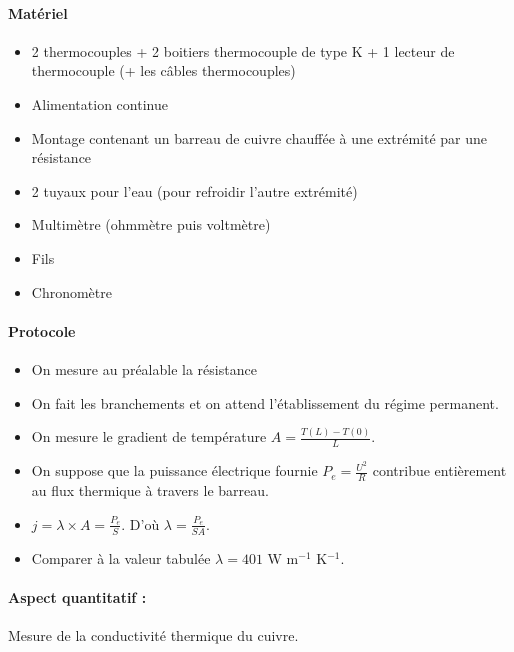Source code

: \documentclass[11pt]{report}
\numberwithin{figure}{section}
\numberwithin{equation}{section}
\numberwithin{table}{section}
\newcommand{\1}{\boldsymbol{1}}
\begin{document}
\begin{tcolorbox}[breakable, enhanced, colback=red!2!white,colframe=mycolor!85!black,title=\textbf{\textbf{Expérience}}]
\paragraph*{Matériel}
\begin{itemize}
\item 2 thermocouples + 2 boitiers thermocouple de type K + 1 lecteur de thermocouple (+ les câbles thermocouples)
\item Alimentation continue
\item Montage contenant un barreau de cuivre chauffée à une extrémité par une résistance
\item 2 tuyaux pour l'eau (pour refroidir l'autre extrémité)
\item Multimètre (ohmmètre puis voltmètre)
\item Fils
\item Chronomètre
\end{itemize}

\paragraph*{Protocole } 

\begin{itemize}[label=$\triangleright$]
		\item On mesure au préalable la résistance
		\item On fait les branchements  et on attend l'établissement du régime permanent.
		\item On mesure le gradient de température $A = \frac{T(L) - T(0)}{L}$.
		\item On suppose que la puissance électrique fournie $P_e = \frac{U^2}{R}$  contribue entièrement au flux thermique à travers le barreau.
		\item $j = \lambda \times A = \frac{P_e}{S}$. D'où $\lambda = \frac{P_e}{S A}$. 
		\item Comparer à la valeur tabulée $\lambda = 401$ W m$^{-1}$ K$^{-1}$.
\end{itemize}

\paragraph*{Aspect quantitatif :} Mesure de la conductivité thermique du cuivre.


\end{tcolorbox}
\end{document}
== == ==
What is needed: Considering each line of the records on its own, count those that contain "cuivre" and give only that number.

Answer to this problem: 2